OMB, appropriators square off over supplemental spending
Relations between the Office of Management and Budget and congressional appropriators, already strained by President Bush's recent veto threat, took a turn for the worse Friday as OMB Director Mitch Daniels accused Congress of trying to pad the bill for the war on terrorism because it is the only way members "feel relevant."
Feisty Senate Appropriations ranking member Ted Stevens, R-Alaska, returned fire by dismissively comparing Daniels to the Lucy character in the Peanuts comic strip. An editorial in Friday's Wall Street Journal, which chastised Congress in general and Senate Appropriations Chairman Robert Byrd, D-W.V., in particular for pushing to exceed the $40 billion terrorism supplemental passed in September, quoted Daniels as saying of Congress, "Their motto is, 'Don't just stand there, spend something.' This is the only way they feel relevant."
Of Daniels' statement, Byrd said, "I won't dignify that oafish statement by responding to it." However, he later said of Daniels: "I've always found him to be a nice man. I have high regard for him." Byrd added, "There is a major difference between us, however. I was elected by the people and he was not."
Byrd and House Appropriations ranking member David Obey, D-Wis., want to add up to $20 billion more to the supplemental in additional defense and homeland security spending, and had hoped to do so with GOP support.
Stevens, who has locked horns with Daniels before, responded that he was "really not surprised - he's always had animosity for me, although I don't know about Sen. Byrd." Stevens went on to say that Daniels "has destroyed the relationship we've tried to create between the president and appropriators," but added, in referring to Daniels, "Lucy'll get out of the way ... We'll still be able to kick the football."
A spokesman for the House Appropriations Committee said Daniels' remarks "show contempt for Congress" and noted that the timing of Daniels' criticism "couldn't be worse" because it comes just as the Bush administration is lobbying House Appropriations Republicans not to vote for more spending at next week's supplemental markup.
The committee is slated to mark up the second $20 billion of the supplemental and attach it to the fiscal 2002 Defense spending bill as a separate title. Before Bush called appropriators and congressional leaders to the White House Tuesday and issued his veto threat against any spending bill that exceeds the $686 billion cap on the 13 regular bills and the $40 billion supplemental, several House GOP appropriators, as well as Stevens, expressed willingness to increase the supplemental.
On Friday, Stevens said that although the $686 billion figure was a deal between appropriators and the White House, there was never an agreement to hold supplemental spending to $40 billion - although Bush informed Congress last month he would not request additional supplemental funds this year.

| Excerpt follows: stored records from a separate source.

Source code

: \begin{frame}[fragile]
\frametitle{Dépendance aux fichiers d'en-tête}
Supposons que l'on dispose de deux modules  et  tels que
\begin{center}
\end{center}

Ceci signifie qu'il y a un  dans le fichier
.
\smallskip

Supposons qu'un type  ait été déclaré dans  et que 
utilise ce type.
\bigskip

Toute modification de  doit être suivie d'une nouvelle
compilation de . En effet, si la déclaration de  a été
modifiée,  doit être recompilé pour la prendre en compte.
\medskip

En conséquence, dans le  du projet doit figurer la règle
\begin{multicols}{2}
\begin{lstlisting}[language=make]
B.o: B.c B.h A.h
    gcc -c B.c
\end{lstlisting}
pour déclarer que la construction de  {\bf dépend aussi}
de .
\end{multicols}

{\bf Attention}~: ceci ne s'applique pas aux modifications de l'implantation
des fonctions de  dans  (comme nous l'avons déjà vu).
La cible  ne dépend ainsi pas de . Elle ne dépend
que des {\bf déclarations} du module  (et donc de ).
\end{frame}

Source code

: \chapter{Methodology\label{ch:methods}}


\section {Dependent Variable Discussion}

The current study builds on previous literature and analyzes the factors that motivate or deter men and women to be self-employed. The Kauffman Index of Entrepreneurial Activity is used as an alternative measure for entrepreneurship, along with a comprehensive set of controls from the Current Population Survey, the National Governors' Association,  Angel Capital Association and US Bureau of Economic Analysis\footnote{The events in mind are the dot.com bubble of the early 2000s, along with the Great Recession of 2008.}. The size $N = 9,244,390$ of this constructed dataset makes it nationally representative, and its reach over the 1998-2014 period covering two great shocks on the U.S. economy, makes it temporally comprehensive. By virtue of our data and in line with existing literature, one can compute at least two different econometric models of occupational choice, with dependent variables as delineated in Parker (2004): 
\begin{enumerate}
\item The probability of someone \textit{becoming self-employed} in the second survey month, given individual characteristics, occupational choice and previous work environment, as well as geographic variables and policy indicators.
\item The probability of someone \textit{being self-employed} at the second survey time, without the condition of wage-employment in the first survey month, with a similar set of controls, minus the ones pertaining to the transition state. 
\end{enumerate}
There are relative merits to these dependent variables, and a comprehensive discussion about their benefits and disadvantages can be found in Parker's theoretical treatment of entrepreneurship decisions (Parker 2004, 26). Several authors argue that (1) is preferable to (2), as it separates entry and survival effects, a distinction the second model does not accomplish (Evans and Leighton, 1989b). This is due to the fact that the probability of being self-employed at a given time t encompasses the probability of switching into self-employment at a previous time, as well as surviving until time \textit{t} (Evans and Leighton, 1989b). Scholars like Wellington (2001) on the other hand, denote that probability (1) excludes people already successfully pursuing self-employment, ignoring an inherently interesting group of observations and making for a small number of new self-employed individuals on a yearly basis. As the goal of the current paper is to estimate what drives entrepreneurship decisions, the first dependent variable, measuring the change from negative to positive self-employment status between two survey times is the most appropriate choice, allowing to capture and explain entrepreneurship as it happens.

Stevens added that if the House does add to the supplemental, Republicans have the 41 floor votes needed to sustain a budget point of order against the additional spending - although he did not commit to being one of them.
Stevens said he would decide whether to support more money on the supplemental based on whether it adequately funds his top four priorities: ensuring the safety of the mail and postal workers, combating bioterrorism, inhancing food security, and leasing more refueling tankers for the air war.